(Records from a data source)
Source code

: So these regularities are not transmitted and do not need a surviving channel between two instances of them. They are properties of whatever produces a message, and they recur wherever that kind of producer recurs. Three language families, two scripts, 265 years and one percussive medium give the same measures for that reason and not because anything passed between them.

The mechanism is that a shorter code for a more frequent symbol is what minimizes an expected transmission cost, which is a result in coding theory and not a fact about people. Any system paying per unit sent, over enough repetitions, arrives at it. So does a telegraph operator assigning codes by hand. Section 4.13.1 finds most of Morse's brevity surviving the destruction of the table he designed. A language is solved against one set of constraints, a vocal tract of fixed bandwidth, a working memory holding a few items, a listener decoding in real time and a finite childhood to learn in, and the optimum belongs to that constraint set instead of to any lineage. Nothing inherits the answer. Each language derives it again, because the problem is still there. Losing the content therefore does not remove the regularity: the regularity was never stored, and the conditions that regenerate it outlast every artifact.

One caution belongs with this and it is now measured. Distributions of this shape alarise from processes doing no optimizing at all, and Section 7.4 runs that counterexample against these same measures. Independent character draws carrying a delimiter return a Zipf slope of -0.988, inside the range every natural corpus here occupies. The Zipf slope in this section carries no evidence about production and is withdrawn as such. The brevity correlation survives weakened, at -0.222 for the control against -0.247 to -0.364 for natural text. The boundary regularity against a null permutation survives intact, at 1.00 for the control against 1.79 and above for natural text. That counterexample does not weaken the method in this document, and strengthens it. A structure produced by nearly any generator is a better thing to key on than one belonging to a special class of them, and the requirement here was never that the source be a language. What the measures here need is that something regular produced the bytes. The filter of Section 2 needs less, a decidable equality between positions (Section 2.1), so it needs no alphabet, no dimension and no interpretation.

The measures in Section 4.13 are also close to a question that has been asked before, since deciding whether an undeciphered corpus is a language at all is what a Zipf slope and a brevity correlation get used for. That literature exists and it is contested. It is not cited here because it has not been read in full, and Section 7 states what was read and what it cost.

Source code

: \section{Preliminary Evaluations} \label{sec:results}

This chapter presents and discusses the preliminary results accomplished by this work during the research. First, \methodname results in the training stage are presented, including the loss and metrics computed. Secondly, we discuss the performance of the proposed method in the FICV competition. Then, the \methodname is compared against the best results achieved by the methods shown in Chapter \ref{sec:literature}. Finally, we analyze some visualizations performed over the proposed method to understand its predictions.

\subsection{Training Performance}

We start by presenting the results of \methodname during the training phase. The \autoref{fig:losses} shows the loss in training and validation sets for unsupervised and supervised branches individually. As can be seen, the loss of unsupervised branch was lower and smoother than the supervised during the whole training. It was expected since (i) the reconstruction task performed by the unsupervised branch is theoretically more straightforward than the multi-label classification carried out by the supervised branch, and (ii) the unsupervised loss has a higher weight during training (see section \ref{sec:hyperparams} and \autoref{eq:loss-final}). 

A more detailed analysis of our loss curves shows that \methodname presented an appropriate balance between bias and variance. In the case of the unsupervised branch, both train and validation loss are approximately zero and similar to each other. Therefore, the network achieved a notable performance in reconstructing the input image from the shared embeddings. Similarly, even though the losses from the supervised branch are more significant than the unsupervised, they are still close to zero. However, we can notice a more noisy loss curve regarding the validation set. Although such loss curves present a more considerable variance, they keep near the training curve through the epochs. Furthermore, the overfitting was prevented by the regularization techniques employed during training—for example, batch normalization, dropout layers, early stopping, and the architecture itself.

## [Task instructions]
Go through the entries and report every line with the string "branch".

## [Reply to the exercise]
We start by presenting the results of \methodname during the training phase. The \autoref{fig:losses} shows the loss in training and validation sets for unsupervised and supervised branches individually. As can be seen, the loss of unsupervised branch was lower and smoother than the supervised during the whole training. It was expected since (i) the reconstruction task performed by the unsupervised branch is theoretically more straightforward than the multi-label classification carried out by the supervised branch, and (ii) the unsupervised loss has a higher weight during training (see section \ref{sec:hyperparams} and \autoref{eq:loss-final}). 
A more detailed analysis of our loss curves shows that \methodname presented an appropriate balance between bias and variance. In the case of the unsupervised branch, both train and validation loss are approximately zero and similar to each other. Therefore, the network achieved a notable performance in reconstructing the input image from the shared embeddings. Similarly, even though the losses from the supervised branch are more significant than the unsupervised, they are still close to zero. However, we can notice a more noisy loss curve regarding the validation set. Although such loss curves present a more considerable variance, they keep near the training curve through the epochs. Furthermore, the overfitting was prevented by the regularization techniques employed during training—for example, batch normalization, dropout layers, early stopping, and the architecture itself.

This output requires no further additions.